Judged by bounce-impresarios, Big Freedia and Sissy Nobby, the competition was presented by One Million Square Feet of Culture (1MSQFT). Backed by Microsoft and Windows, the initiative, "offers physical space to cultural partners and their creative communities to support the creation of new work in film, dance, music, food, art, and fashion."

To date, 1MSQFT has programmed nearly 60,000 square feet of culture at festivals like Art Basel Miami, The Sundance Film Festival and New York Fashion Week. At New Orleans Jazz Fest, the plan was to program 35,533 square feet of music, dance and fringe culture in collaboration with non-profit arts organization, New Orleans Airlift.

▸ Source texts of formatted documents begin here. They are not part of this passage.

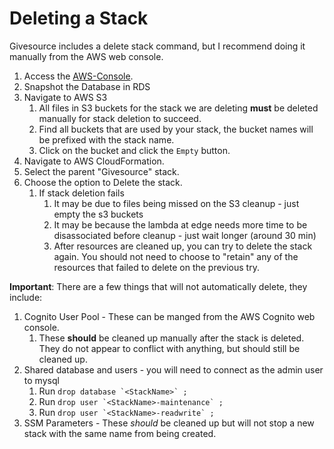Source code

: # Deleting a Stack
Givesource includes a delete stack command, but I recommend doing it manually from the AWS web console.  
1. Access the [AWS-Console](aws-console.md).
1. Snapshot the Database in RDS
1. Navigate to AWS S3
   1. All files in S3 buckets for the stack we are deleting **must** be deleted manually for stack deletion to succeed.
   1. Find all buckets that are used by your stack, the bucket names will be prefixed with the stack name.
   1. Click on the bucket and click the `Empty` button.
1. Navigate to AWS CloudFormation.
1. Select the parent "Givesource" stack.
1. Choose the option to Delete the stack.
   1. If stack deletion fails
      1. It may be due to files being missed on the S3 cleanup - just empty the s3 buckets
      1. It may be because the lambda at edge needs more time to be disassociated before cleanup - just wait longer (around 30 min)
      1. After resources are cleaned up, you can try to delete the stack again.  You should not need to choose to "retain" any of the resources that failed to delete on the previous try.

**Important**: There are a few things that will not automatically delete, they include:  
1. Cognito User Pool - These can be manged from the AWS Cognito web console.
   1. These **should** be cleaned up manually after the stack is deleted.  They do not appear to conflict with anything, but should still be cleaned up.
1. Shared database and users - you will need to connect as the admin user to mysql
   1. Run ``drop database `<StackName>` ;``
   1. Run ``drop user `<StackName>-maintenance` ;``
   1. Run ``drop user `<StackName>-readwrite` ;``
1. SSM Parameters - These _should_ be cleaned up but will not stop a new stack with the same name from being created.
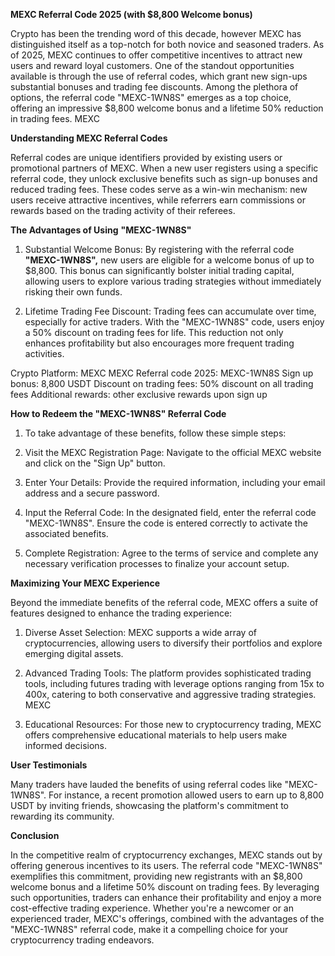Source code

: **MEXC Referral Code 2025 (with $8,800 Welcome bonus)**

Crypto has been the trending word of this decade, however MEXC has distinguished itself as a top-notch for both novice and seasoned traders. As of 2025, MEXC continues to offer competitive incentives to attract new users and reward loyal customers. One of the standout opportunities available is through the use of referral codes, which grant new sign-ups substantial bonuses and trading fee discounts. Among the plethora of options, the referral code "MEXC-1WN8S" emerges as a top choice, offering an impressive $8,800 welcome bonus and a lifetime 50% reduction in trading fees.​
MEXC


**Understanding MEXC Referral Codes**

Referral codes are unique identifiers provided by existing users or promotional partners of MEXC. When a new user registers using a specific referral code, they unlock exclusive benefits such as sign-up bonuses and reduced trading fees. These codes serve as a win-win mechanism: new users receive attractive incentives, while referrers earn commissions or rewards based on the trading activity of their referees.​

**The Advantages of Using** **"MEXC-1WN8S"**

1. Substantial Welcome Bonus: By registering with the referral code **"MEXC-1WN8S",** new users are eligible for a welcome bonus of up to $8,800. This bonus can significantly bolster initial trading capital, allowing users to explore various trading strategies without immediately risking their own funds.​

2. Lifetime Trading Fee Discount: Trading fees can accumulate over time, especially for active traders. With the "MEXC-1WN8S" code, users enjoy a 50% discount on trading fees for life. This reduction not only enhances profitability but also encourages more frequent trading activities.​

Crypto Platform: MEXC
MEXC Referral code 2025: MEXC-1WN8S
Sign up bonus: 8,800 USDT
Discount on trading fees: 50% discount on all trading fees
Additional rewards: other exclusive rewards upon sign up





**How to Redeem the "MEXC-1WN8S" Referral Code**

1. To take advantage of these benefits, follow these simple steps:

2. Visit the MEXC Registration Page: Navigate to the official MEXC website and click on the "Sign Up" button.​

3. Enter Your Details: Provide the required information, including your email address and a secure password.​

4. Input the Referral Code: In the designated field, enter the referral code "MEXC-1WN8S". Ensure the code is entered correctly to activate the associated benefits.​

5. Complete Registration: Agree to the terms of service and complete any necessary verification processes to finalize your account setup.​

**Maximizing Your MEXC Experience**

Beyond the immediate benefits of the referral code, MEXC offers a suite of features designed to enhance the trading experience:

1. Diverse Asset Selection: MEXC supports a wide array of cryptocurrencies, allowing users to diversify their portfolios and explore emerging digital assets.​

2. Advanced Trading Tools: The platform provides sophisticated trading tools, including futures trading with leverage options ranging from 15x to 400x, catering to both conservative and aggressive trading strategies. ​
MEXC

3. Educational Resources: For those new to cryptocurrency trading, MEXC offers comprehensive educational materials to help users make informed decisions.​

**User Testimonials**

Many traders have lauded the benefits of using referral codes like "MEXC-1WN8S". For instance, a recent promotion allowed users to earn up to 8,800 USDT by inviting friends, showcasing the platform's commitment to rewarding its community. ​


**Conclusion**

In the competitive realm of cryptocurrency exchanges, MEXC stands out by offering generous incentives to its users. The referral code "MEXC-1WN8S" exemplifies this commitment, providing new registrants with an $8,800 welcome bonus and a lifetime 50% discount on trading fees. By leveraging such opportunities, traders can enhance their profitability and enjoy a more cost-effective trading experience. Whether you're a newcomer or an experienced trader, MEXC's offerings, combined with the advantages of the "MEXC-1WN8S" referral code, make it a compelling choice for your cryptocurrency trading endeavors.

"Fringe" was clearly the operative word as legions of bounce-experts and vogue-virtuosos gathered to witness the wildest post-Jazz Fest event of the fortnight. Sharks vs. Jets, Hatfield vs McCoy, Kramer vs. Kramer; other rivalries paled in comparison to this dance-floor donnybrook.

"It was very interesting," said Big Freedia afterwards. "I think they all went hard."

The competition was made up of pros, amateurs and others who simply imbibed enough to have an inflated opinion of their own bounce prowess. Regardless of the motives behind the moves, the crowd greeted each with rabid enthusiasm.

Clad in hot pants, '80s fitness gear, fishnets, sheer one-pieces, masks, a Harlequin outfit and many, many fluorescent accents, the adversaries performed actions that required flexibility, self-confidence and highly dexterous posteriors.

"Bouncing is part of the culture," said New Orleans native and bounce representative, Leslie Foster. "It stems from the music."

Some instruction was offered the day prior when a handful of the night's more veteran performers offered guidance at a bounce seminar. "They taught us how to wiggle and wobble and do all that stuff," explained Foster.

Categories were loosely defined, but included Voodoo Lady, Mr. Jazzman, a Razzle Dazzle concept (which was explained as having something to do with a PayLess ShoeSource slogan), Bizarre and one that asked participants to recreate their favorite exhibit from the wax museum - a harder ask due to the breakneck, acrobatic bounce/vogue movements.

In the end bounce prevailed and champs were crowned in each category. The night evolved into a dance party with much novice bouncing and vogueing propelled by the open bar. While the event was anything but static, considering the location, a wax tableaux depicting the historic revelry must be forthcoming.